Unfortunately, it is all too common that military men marry woman who see them as a ticket to never have to lift a finger. Most of you make enough money to support two people, and you are gone a lot too. Doesn't help that you get more money just for being married. I would really warn you that this may be the case. Now I would suggest sitting down and laying out an agreement... this is what me and my husband did. We agreed that I wouldn't work, but that I would do all the chores, keep up the apartment, and try to better myself in other ways like school and working out. 

Are you guys stationed some where new? because it can be really intimidating being a wife at a new duty station and not knowing anyone, it makes you just want to hang around at home because that is your comfort zone. She obviously isn't pulling her weight, and that isn't okay... but you have to let her know what you expect, or else she won't know that she isn't meeting your expectations and doesn't have a fair chance at pleasing you. 

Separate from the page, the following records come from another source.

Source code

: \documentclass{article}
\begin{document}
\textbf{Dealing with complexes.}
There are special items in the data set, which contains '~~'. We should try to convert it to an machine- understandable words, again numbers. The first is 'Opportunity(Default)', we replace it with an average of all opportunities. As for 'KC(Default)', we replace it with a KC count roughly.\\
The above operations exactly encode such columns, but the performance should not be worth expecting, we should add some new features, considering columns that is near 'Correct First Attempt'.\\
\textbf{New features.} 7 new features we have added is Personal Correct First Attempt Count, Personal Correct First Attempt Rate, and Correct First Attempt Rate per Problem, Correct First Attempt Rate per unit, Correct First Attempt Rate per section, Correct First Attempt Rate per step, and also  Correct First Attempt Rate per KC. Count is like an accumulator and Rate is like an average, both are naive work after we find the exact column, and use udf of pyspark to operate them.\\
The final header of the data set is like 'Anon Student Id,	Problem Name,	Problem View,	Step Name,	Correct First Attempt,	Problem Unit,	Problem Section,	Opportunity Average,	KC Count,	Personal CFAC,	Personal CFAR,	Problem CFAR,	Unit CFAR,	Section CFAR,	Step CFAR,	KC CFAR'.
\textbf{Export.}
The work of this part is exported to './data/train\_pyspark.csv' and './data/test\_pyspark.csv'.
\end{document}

Have a talk, don't be confrontational and just let her know how you feel. Don't act unappreciative, being a military wife can be a demanding job in and of itself and she will probably feel very defensive if you act like shes just a total lazy ass. What you are wanting from her is not at all unreasonable, but you have to give her a chance to do what you want her to (IE, tell her what you want) before you can decide what to do about the fact that she isn't doing it. She won't be excited that you are having issues w/ her, but as long as you are calm and honest and have a positive attitude about bettering the relationship, she can't fault you for being open.


----------



## otasa

Ms. Farris,

You have made many good points. I guess to start off, i need to explain a little about ourselves. We are stationed in Norfolk, VA; we have been here for a while and we have made many good friends. I will be separating shortly, going to the reserves, in order to finish pursuing my education. Now, our time here has been great, but it has also has took a toll on our relationship. She did/does look for a job, but she has not found one yet, even after a year. She has a standard too high for someone with no proffesional background and no education. Some of the employment she is looking for she does not even qualify for. In my book, i will take a job that i can take, and may i like it or not, if deemed necessary i will do it. At the same time, a whole year? I do the cooking when i am home and I clean the house when i am home as well. Our friends know me as the "perfect man". I never wanted her to take on the role of a stayhome wife, but i did not expect to take it on myself while serving in the military. 

Everyone that meets her loves her; on the other hand others that have not, which have an insight of my status consider her a lazy woman. Some of them even think that she is cheating on me. I have never questioned that before and i still feel the same way about it. what i dont get is her behavior. why can she not put as much effort into herself, marriage and progressing in life as i do? i have changed a lot since i met her. i cleaned myself out, started getting in great health and shape, started to do more research on relationship in order to be a better husband. now, i hate to go over her bank statement, but it seems as though her money spending explains her behavior the most. i see not stop transactions at 7/11's, probably for cigarrets, bar tabs, dining out, and atm withdrawls. i dont know how she can say it is so hard with me being gone when she is always going out and doing somehting. i know it is hard being a millitary wife, but none of the wives i know do what she does. they usulay put their time to better themselves and prepare the home for when their spouse returns. not potentialy damage it. 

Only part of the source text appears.